How many lines in the entries below contain "first"? Answer with the number only.

ENTRIES PROVIDED>
[Start of Attachment]

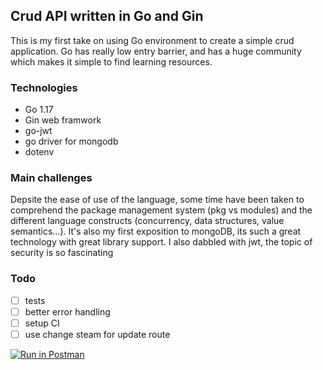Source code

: ## Crud API written in Go and Gin
This is my first take on using Go environment to create a simple crud application. Go has really low entry barrier, and has a huge community which makes it simple to find learning resources. 

### Technologies
* Go 1.17
* Gin web framwork
* go-jwt
* go driver for mongodb
* dotenv

### Main challenges
Depsite the ease of use of the language, some time have been taken to comprehend the package management system (pkg vs modules) and the different language constructs (concurrency, data structures, value semantics...). 
It's also my first exposition to mongoDB, its such a great technology with great library support.
I also dabbled with jwt, the topic of security is so fascinating 

### Todo
- [ ]  tests
- [ ]  better error handling
- [ ]  setup CI
- [ ]  use change steam for update route

[![Run in Postman](https://run.pstmn.io/button.svg)](https://god.postman.co/run-collection/ceee14bc8aeb05f44dfc?action=collection%2Fimport)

[End of Attachment]

OUTPUT BELOW>
2